Brief Thoughts on the Thing

This is at least one more post than the subject requires, but I do diverge a bit from both Cheryl and Scott on the Ryleigh Cooper question.
On the issue of how much sympathy we should have for the person who just got her face eaten by a leopard… I’m less sympathetic than either Scott or Cheryl. I know a lot of federal employees and federal employees-adjacent and just about every single one of them (even of the GOP persuasion) was aware of the danger that the Trump administration posed to their federal jobs. Not understanding that a Trump victory was putting her own job at risk was blind, willful stupidity and I have little sympathy for the willfully stupid. Moreover, her justification for voting Trump (free IVF!) in exchange for allowing Trump to harm all of the people that Trump promised to harm is, in a phrase, fucking sick. It’s a trade I would never consider making, and that she not only considered it but in fact pulled the trigger makes her a piece of shit, to borrow a term from the field of moral philosophy. The outcome is effectively a wish from the Monkey’s Paw, in which she might win cheaper IVF in exchange for losing the financial stability needed to start a family.
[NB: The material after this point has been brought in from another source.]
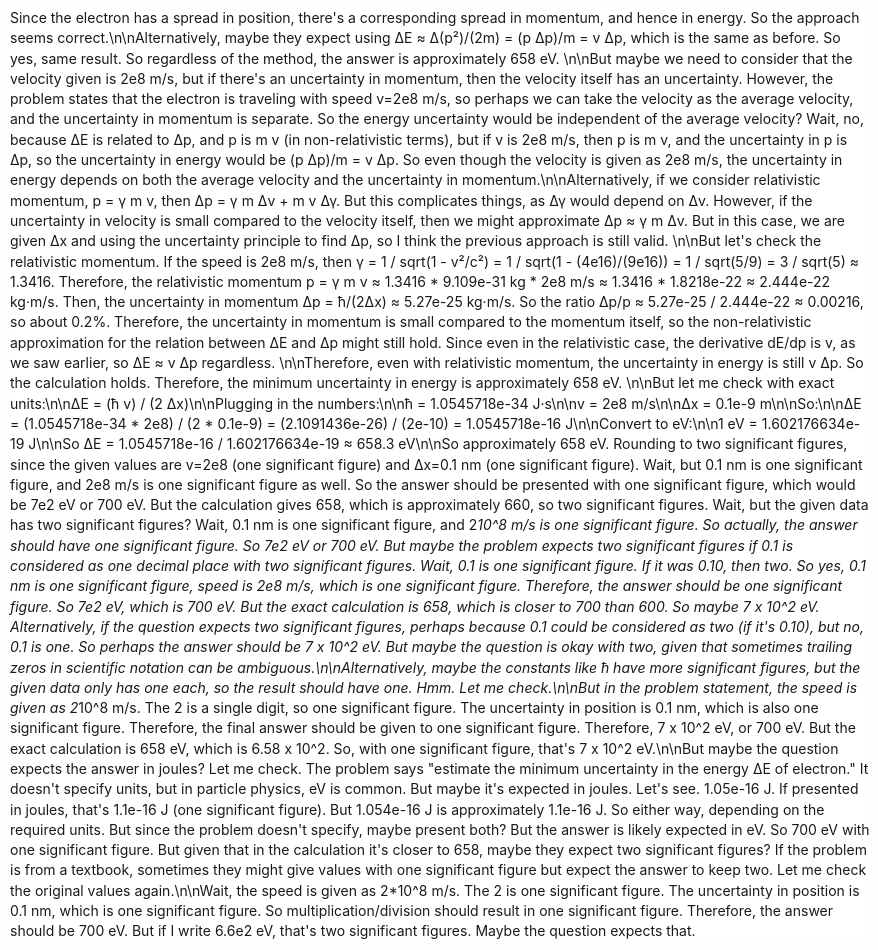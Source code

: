 Since the electron has a spread in position, there\'s a corresponding spread in momentum, and hence in energy. So the approach seems correct.\n\nAlternatively, maybe they expect using ΔE ≈ Δ(p²)/(2m) = (p Δp)/m = v Δp, which is the same as before. So yes, same result. So regardless of the method, the answer is approximately 658 eV. \n\nBut maybe we need to consider that the velocity given is 2e8 m/s, but if there\'s an uncertainty in momentum, then the velocity itself has an uncertainty. However, the problem states that the electron is traveling with speed v=2e8 m/s, so perhaps we can take the velocity as the average velocity, and the uncertainty in momentum is separate. So the energy uncertainty would be independent of the average velocity? Wait, no, because ΔE is related to Δp, and p is m v (in non-relativistic terms), but if v is 2e8 m/s, then p is m v, and the uncertainty in p is Δp, so the uncertainty in energy would be (p Δp)/m = v Δp. So even though the velocity is given as 2e8 m/s, the uncertainty in energy depends on both the average velocity and the uncertainty in momentum.\n\nAlternatively, if we consider relativistic momentum, p = γ m v, then Δp = γ m Δv + m v Δγ. But this complicates things, as Δγ would depend on Δv. However, if the uncertainty in velocity is small compared to the velocity itself, then we might approximate Δp ≈ γ m Δv. But in this case, we are given Δx and using the uncertainty principle to find Δp, so I think the previous approach is still valid. \n\nBut let\'s check the relativistic momentum. If the speed is 2e8 m/s, then γ = 1 / sqrt(1 - v²/c²) = 1 / sqrt(1 - (4e16)/(9e16)) = 1 / sqrt(5/9) = 3 / sqrt(5) ≈ 1.3416. Therefore, the relativistic momentum p = γ m v ≈ 1.3416 * 9.109e-31 kg * 2e8 m/s ≈ 1.3416 * 1.8218e-22 ≈ 2.444e-22 kg·m/s. Then, the uncertainty in momentum Δp = ħ/(2Δx) ≈ 5.27e-25 kg·m/s. So the ratio Δp/p ≈ 5.27e-25 / 2.444e-22 ≈ 0.00216, so about 0.2%. Therefore, the uncertainty in momentum is small compared to the momentum itself, so the non-relativistic approximation for the relation between ΔE and Δp might still hold. Since even in the relativistic case, the derivative dE/dp is v, as we saw earlier, so ΔE ≈ v Δp regardless. \n\nTherefore, even with relativistic momentum, the uncertainty in energy is still v Δp. So the calculation holds. Therefore, the minimum uncertainty in energy is approximately 658 eV. \n\nBut let me check with exact units:\n\nΔE = (ħ v) / (2 Δx)\n\nPlugging in the numbers:\n\nħ = 1.0545718e-34 J·s\n\nv = 2e8 m/s\n\nΔx = 0.1e-9 m\n\nSo:\n\nΔE = (1.0545718e-34 * 2e8) / (2 * 0.1e-9) = (2.1091436e-26) / (2e-10) = 1.0545718e-16 J\n\nConvert to eV:\n\n1 eV = 1.602176634e-19 J\n\nSo ΔE = 1.0545718e-16 / 1.602176634e-19 ≈ 658.3 eV\n\nSo approximately 658 eV. Rounding to two significant figures, since the given values are v=2e8 (one significant figure) and Δx=0.1 nm (one significant figure). Wait, but 0.1 nm is one significant figure, and 2e8 m/s is one significant figure as well. So the answer should be presented with one significant figure, which would be 7e2 eV or 700 eV. But the calculation gives 658, which is approximately 660, so two significant figures. Wait, but the given data has two significant figures? Wait, 0.1 nm is one significant figure, and 2*10^8 m/s is one significant figure. So actually, the answer should have one significant figure. So 7e2 eV or 700 eV. But maybe the problem expects two significant figures if 0.1 is considered as one decimal place with two significant figures. Wait, 0.1 is one significant figure. If it was 0.10, then two. So yes, 0.1 nm is one significant figure, speed is 2e8 m/s, which is one significant figure. Therefore, the answer should be one significant figure. So 7e2 eV, which is 700 eV. But the exact calculation is 658, which is closer to 700 than 600. So maybe 7 x 10^2 eV. Alternatively, if the question expects two significant figures, perhaps because 0.1 could be considered as two (if it\'s 0.10), but no, 0.1 is one. So perhaps the answer should be 7 x 10^2 eV. But maybe the question is okay with two, given that sometimes trailing zeros in scientific notation can be ambiguous.\n\nAlternatively, maybe the constants like ħ have more significant figures, but the given data only has one each, so the result should have one. Hmm. Let me check.\n\nBut in the problem statement, the speed is given as 2*10^8 m/s. The 2 is a single digit, so one significant figure. The uncertainty in position is 0.1 nm, which is also one significant figure. Therefore, the final answer should be given to one significant figure. Therefore, 7 x 10^2 eV, or 700 eV. But the exact calculation is 658 eV, which is 6.58 x 10^2. So, with one significant figure, that\'s 7 x 10^2 eV.\n\nBut maybe the question expects the answer in joules? Let me check. The problem says "estimate the minimum uncertainty in the energy ΔE of electron." It doesn\'t specify units, but in particle physics, eV is common. But maybe it\'s expected in joules. Let\'s see. 1.05e-16 J. If presented in joules, that\'s 1.1e-16 J (one significant figure). But 1.054e-16 J is approximately 1.1e-16 J. So either way, depending on the required units. But since the problem doesn\'t specify, maybe present both? But the answer is likely expected in eV. So 700 eV with one significant figure. But given that in the calculation it\'s closer to 658, maybe they expect two significant figures? If the problem is from a textbook, sometimes they might give values with one significant figure but expect the answer to keep two. Let me check the original values again.\n\nWait, the speed is given as 2*10^8 m/s. The 2 is one significant figure. The uncertainty in position is 0.1 nm, which is one significant figure. So multiplication/division should result in one significant figure. Therefore, the answer should be 700 eV. But if I write 6.6e2 eV, that\'s two significant figures. Maybe the question expects that.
Where I diverge a bit from Scott (and from the greater portion of Bluesky) is in how consequential I think the media was in facilitating misconceptions about Trump policy and with Trump’s victory. As a general rule I think we’re way too inclined to overstate the impact of MSM (or elite media, if you prefer) coverage of the race to its outcome. On the one hand, we know that people who consume traditional media vote overwhelmingly Democratic, meaning that there aren’t necessarily a ton of votes being lost by an insufficiently acidic description of Trump’s perfidy. On the other hand, NYT/WaPo/CNN coverage doesn’t have the queuing effect that it used to; right wing media just doesn’t cover the same issues as the NYT, and to the extent it does it’s often in explicitly oppositional terms.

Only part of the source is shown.